Prerequisites and Coursework

The main prerequisites for the course are general mathematical maturity, knowledge of basic mathematics (good linear algebra and probability theory, basic abstract algebra, and a little bit of calculus) and introductory level algorithms and complexity theory (mathematical models of computation, analysis of algorithms, polynomial time solvability, NP-hardness, etc.) Some prior knowledge of cryptography is useful, but not strictly required. No prior knowledge of advanced complexity theory, Fourier analysis, or algebraic number theory is assumed, but you should be prepared to learn a bit about all this through the course.

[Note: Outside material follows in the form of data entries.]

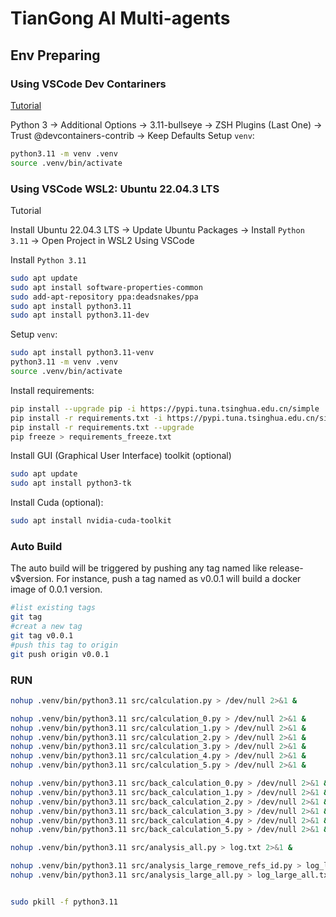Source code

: 
# TianGong AI Multi-agents

## Env Preparing

### Using VSCode Dev Contariners

[Tutorial](https://code.visualstudio.com/docs/devcontainers/tutorial)

Python 3 -> Additional Options -> 3.11-bullseye -> ZSH Plugins (Last One) -> Trust @devcontainers-contrib -> Keep Defaults
Setup `venv`:

```bash
python3.11 -m venv .venv
source .venv/bin/activate
```
### Using VSCode WSL2: Ubuntu 22.04.3 LTS

Tutorial

Install Ubuntu 22.04.3 LTS -> Update Ubuntu Packages -> Install `Python 3.11` -> Open Project in WSL2 Using VSCode

Install `Python 3.11`   

```bash
sudo apt update
sudo apt install software-properties-common
sudo add-apt-repository ppa:deadsnakes/ppa
sudo apt install python3.11
sudo apt install python3.11-dev
```

Setup `venv`:

```bash
sudo apt install python3.11-venv
python3.11 -m venv .venv
source .venv/bin/activate
```

Install requirements:

```bash
pip install --upgrade pip -i https://pypi.tuna.tsinghua.edu.cn/simple
pip install -r requirements.txt -i https://pypi.tuna.tsinghua.edu.cn/simple
pip install -r requirements.txt --upgrade
pip freeze > requirements_freeze.txt
```

Install GUI (Graphical User Interface) toolkit (optional)

```bash
sudo apt update 
sudo apt install python3-tk
```

Install Cuda (optional):

```bash
sudo apt install nvidia-cuda-toolkit
```

### Auto Build

The auto build will be triggered by pushing any tag named like release-v$version. For instance, push a tag named as v0.0.1 will build a docker image of 0.0.1 version.

```bash
#list existing tags
git tag
#creat a new tag
git tag v0.0.1
#push this tag to origin
git push origin v0.0.1
```

### RUN

```bash
nohup .venv/bin/python3.11 src/calculation.py > /dev/null 2>&1 &

nohup .venv/bin/python3.11 src/calculation_0.py > /dev/null 2>&1 &
nohup .venv/bin/python3.11 src/calculation_1.py > /dev/null 2>&1 &
nohup .venv/bin/python3.11 src/calculation_2.py > /dev/null 2>&1 &
nohup .venv/bin/python3.11 src/calculation_3.py > /dev/null 2>&1 &
nohup .venv/bin/python3.11 src/calculation_4.py > /dev/null 2>&1 &
nohup .venv/bin/python3.11 src/calculation_5.py > /dev/null 2>&1 &

nohup .venv/bin/python3.11 src/back_calculation_0.py > /dev/null 2>&1 &
nohup .venv/bin/python3.11 src/back_calculation_1.py > /dev/null 2>&1 &
nohup .venv/bin/python3.11 src/back_calculation_2.py > /dev/null 2>&1 &
nohup .venv/bin/python3.11 src/back_calculation_3.py > /dev/null 2>&1 &
nohup .venv/bin/python3.11 src/back_calculation_4.py > /dev/null 2>&1 &
nohup .venv/bin/python3.11 src/back_calculation_5.py > /dev/null 2>&1 &

nohup .venv/bin/python3.11 src/analysis_all.py > log.txt 2>&1 &

nohup .venv/bin/python3.11 src/analysis_large_remove_refs_id.py > log_large.txt 2>&1 &
nohup .venv/bin/python3.11 src/analysis_large_all.py > log_large_all.txt 2>&1 &


sudo pkill -f python3.11
```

Coursework for students enrolled in the course will include a substantial amount of reading, 2 or 3 individual homework assignments, and a team project to be executed in groups of 2 or 3 students. Projects should be discussed with the instructor by the end of the 5th week of classes, and will be due during the 10th week. Each group should submit a written report, and possibly deliver a short presentation.

Homework Assignments

• Homework 1
• Homework 2

Reading Assignments

The course will be based on a combination of lecture notes, research papers and other online material as posted below. Links below the line are reading material from the last offering of the course. The list will be updated as the course moves forward.

If you are scribing lecture notes, you can use this template.tex

• Point Lattices: Lattices, Bases, Gram-Schmidt orthogonalization, and Lattice determinant.
• Duality: The dual lattice and the Closest Vector Problem (CVP)
• Minkowski’s Theorem: The Shortest Vector Problem (SVP), Shortest Independent Vectors Problem (SIVP), and Minkowski’s Theorems.
• Random Lattices and Lattice Cryptography: Random lattices, the SIS and LWE problems, and construction of basic cryptographic primitives, like one-way functions and collision resistant hashing.

• Commitment schemes

• Ring Lattices and Efficient Lattice Cryptography

• Fully Homomorphic Encryption

• FHE: Fully Homomorphic Encryption
• Basis reduction and the LLL algorithm, with applications to the approximate solution of SVP and SIVP.
• Fourier analsysis: the discrete gaussian distribution, possion summation formula, tail bounds, the smoothing parameter, etc.

External Links

A collection of Links to papers and other resources on lattice cryptography and algorithms (not very actively) maintained by Daniele Micciancio, mostly for his own personal use.

Introductory chapters and surveys on lattice cryptography:

• Introductory chapter on lattices from “Complexity of Lattice problems: a cryptographic perspective” (2002). The rest of the book is a bit out of date, but still a good introduction to the subject.
• Survey chapter on Lattice-Based Cryptography from “Post Quantum Cryptography” (2009)
• A Decade of Lattice Cryptography. An more recent extensive survey covering most advanced applications of lattices in cryptography.
• Survey chapter on Cryptographic functions from worst-case complexity assumptions from “The LLL Algorithm: Survey and Applications” (2009). The book has many other interesting chapters covering more applications of lattices in computer science and mathematics.
• Tutorial on The Geometry of Lattice Cryptography from FOSAD 2011.
• Survey on The Learning With Errors Problem from CCC 2010.

Other courses’ webpages:

• Previous editions of this course: Winter 2002, Spring 2007, Winter 2010, Winter 2012, Spring 2014, Winter 2016, Fall 2017
• Oded Regev’s couorse on Lattices in Computer Science at Tel Aviv university.
• Chris Peikert’s course on Lattices in Cryptography at U. Michigan.
• Vinod Vaikuntanathan’s course on Advanced Topics in Cryptography: Lattices at MIT

Implementations and Libraries:

• fpLLL: state of the art impementation of lattice reduction and related algorithms using fast floating point arithmetics.
• Number Theory Library (NTL). A C++ library for lattice basis reduction, polynomial arithmetics and other algebraic problems.
• PALISADE. A general purpose C++ library for lattice cryptography.
• Lambda o lambda (Lol). A high level Haskell library for lattice based cryptography. See also paper.
• NFLlib. An NTT-based Fast Lattice Library for computations in power-of-two cyclotomic rings.
• HElib. A library for Fully Homomorphic Encryption.
• RingLWE C++ library: A C++implementation of the RingLWE Toolkit of Lyubashevsky, Peikert and Regev, as described in the MS Thesis.